Multimodal detection of urban improvement  indicators in public visual-text content  using deep learning

Oleksandr Poplavskyi; Yuliia Riabchun

doi:10.32620/reks.2026.1.09

Multimodal detection of urban improvement indicators in public visual-text content using deep learning

Oleksandr Poplavskyi, Yuliia Riabchun

Abstract

The subject matter of the article is the automatic identification of user generated content about urban infrastructure improvement and construction within very large streams of social media and group messages, with a focus on filtering actionable posts from overwhelming background noise so that experts can see what needs restoration or investment first.

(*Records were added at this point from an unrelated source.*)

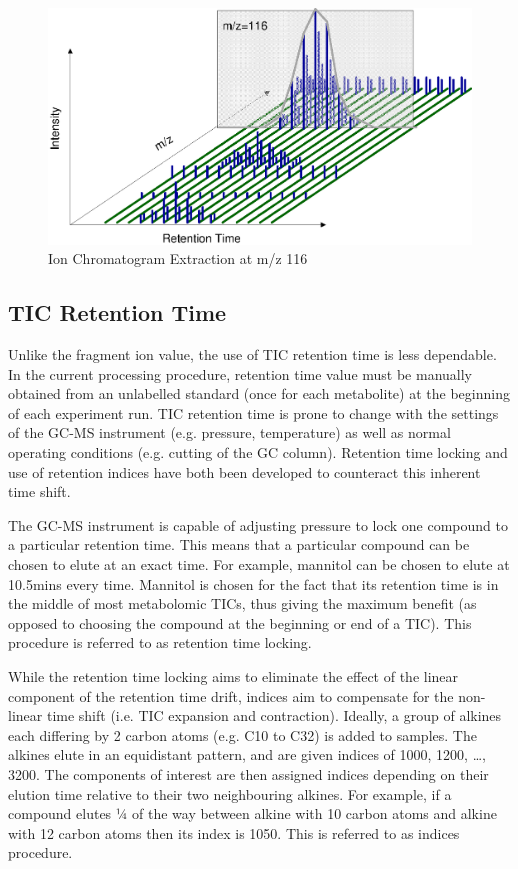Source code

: \begin{figure}
  \begin{center}
    \includegraphics[scale=0.7]{graphics/chapter08/82.eps}
  \end{center}
  \caption{Ion Chromatogram Extraction at m/z 116}
  \label{fig:82}
\end{figure}

\subsection
{TIC Retention Time}
Unlike the fragment ion value, the use of TIC retention time is less dependable. 
In the current processing procedure, retention time value must be manually 
obtained from an unlabelled standard (once for each metabolite) at the 
beginning of each experiment run. TIC retention time is prone to change with 
the settings of the GC-MS instrument (e.g. pressure, temperature) as well as 
normal operating conditions (e.g. cutting of the GC column). Retention time 
locking and use of retention indices have both been developed to counteract 
this inherent time shift. 

The GC-MS instrument is capable of adjusting pressure to lock one compound to a 
particular retention time. This means that a particular compound can be chosen 
to elute at an exact time. For example, mannitol can be chosen to elute 
at 10.5mins every time. Mannitol is chosen for the fact that its retention time 
is in the middle of most metabolomic TICs, thus giving the maximum benefit (as 
opposed to choosing the compound at the beginning or end of a TIC). This 
procedure is referred to as retention time locking.

While the retention time locking aims to eliminate the effect of the linear 
component of the retention time drift, indices aim to compensate for the 
non-linear time shift (i.e. TIC expansion and contraction). Ideally, a group 
of alkines each differing by 2 carbon atoms (e.g. C10 to C32) is added to 
samples. The alkines elute in an equidistant pattern, and are given indices of 
1000, 1200, …, 3200. The components of interest are then assigned indices 
depending on their elution time relative to their two neighbouring alkines. For 
example, if a compound elutes ¼ of the way between alkine with 10 carbon atoms 
and alkine with 12 carbon atoms then its index is 1050. This is referred to as 
indices procedure.


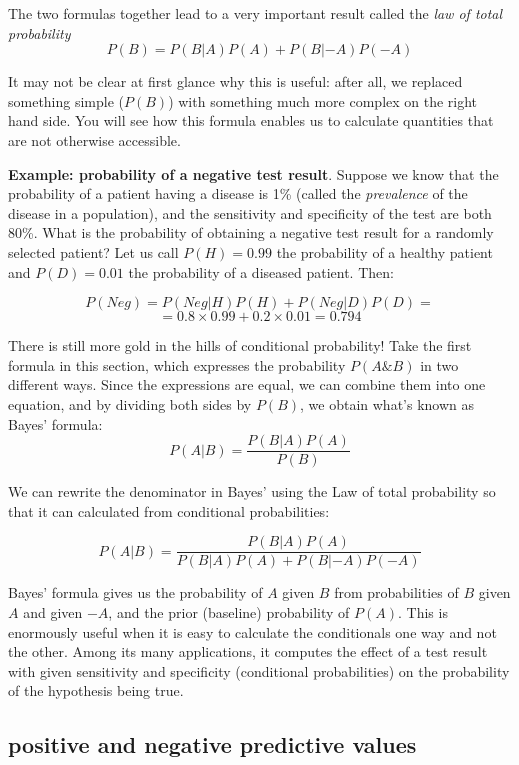 \documentclass[
  letterpaper,
  DIV=11,
  numbers=noendperiod]{scrreprt}
\begin{document}
The two formulas together lead to a very important result called the
\emph{law of total probability} \[
P(B) =  P(B|A) P(A) + P(B|-A)P(-A)
\]

It may not be clear at first glance why this is useful: after all, we
replaced something simple (\(P(B)\)) with something much more complex on
the right hand side. You will see how this formula enables us to
calculate quantities that are not otherwise accessible.

\textbf{Example: probability of a negative test result}. Suppose we know
that the probability of a patient having a disease is 1\% (called the
\emph{prevalence} of the disease in a population), and the sensitivity
and specificity of the test are both 80\%. What is the probability of
obtaining a negative test result for a randomly selected patient? Let us
call \(P(H) = 0.99\) the probability of a healthy patient and
\(P(D) = 0.01\) the probability of a diseased patient. Then:

\[ P(Neg) =  P(Neg | H) P(H) + P(Neg | D)P(D)  = \]
\[ = 0.8 \times 0.99 + 0.2 \times 0.01 = 0.794\]

There is still more gold in the hills of conditional probability! Take
the first formula in this section, which expresses the probability
\(P(A \& B)\) in two different ways. Since the expressions are equal, we
can combine them into one equation, and by dividing both sides by
\(P(B)\), we obtain what's known as Bayes' formula:
\[ P(A|B) = \frac{P(B|A) P(A)}{P(B) }\]

We can rewrite the denominator in Bayes' using the Law of total
probability so that it can calculated from conditional probabilities:

\[
P(A|B) = \frac{P(B|A)P(A)}{P(B|A) P(A) + P(B|-A)P(-A)}
\]

Bayes' formula gives us the probability of \(A\) given \(B\) from
probabilities of \(B\) given \(A\) and given \(-A\), and the prior
(baseline) probability of \(P(A)\). This is enormously useful when it is
easy to calculate the conditionals one way and not the other. Among its
many applications, it computes the effect of a test result with given
sensitivity and specificity (conditional probabilities) on the
probability of the hypothesis being true.

\hypertarget{positive-and-negative-predictive-values}{%
\subsection{positive and negative predictive
values}\label{positive-and-negative-predictive-values}}
\end{document}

The goal is to design, implement, and validate a multimodal deep learning system that receives any image and its accompanying text and decides whether the pair is relevant to city improvement topics such as roads, parks, buildings, lighting, cleanliness, accessibility, or playgrounds, and to provide a practical content filter that reduces manual triage for municipal teams. The tasks to be addressed are to base training on a single large scale public corpus rather than collecting new data, to define a clear relevant versus irrelevant decision target, to construct a multimodal neural architecture that learns from both visual content and written description, and to evaluate the approach against single modality baselines under the same conditions. The methods used rely on the Wikipedia based Image Text dataset known as WIT, which contains more than thirty-seven million image text examples with entity rich captions from many languages and is available for download on the Hugging Face platform, and on a fusion of a convolutional or vision transformer backbone for images with a transformer-based encoder for text that together form a unified classifier trained with standard supervised learning. Conclusions. Experiments show that the proposed approach accurately pinpoints posts related to urban improvement and that the multimodal design clearly surpasses the single modality baselines in the same conditions, which confirms that combining image evidence with textual context is advantageous for this filtering task and supports practical deployment as an automated screening stage. Scientific novelty lies in applying multimodal deep learning to the specific problem of real time content filtering in the urban planning domain, in framing the target as detection of relevant civic information within public image text communications using a single widely available corpus for training, and in demonstrating that a simple but principled fusion of computer vision and natural language processing can distill actionable information from very large volumes of online messages without manual collection of new training data.

Keywords

multimodal learning; urban improvement; social media; image-text classification; deep learning; attention mechanism; vision transformer

Full Text:

PDF

References

Srinivasan, K., Raman, K., Chen, J., Bendersky, M., & Najork, M. WIT: Wikipedia-based Image Text Dataset for Multimodal Multilingual Machine Learning. arXiv, 2021, no. 2103.01913. DOI: 10.48550/arXiv.2103.01913.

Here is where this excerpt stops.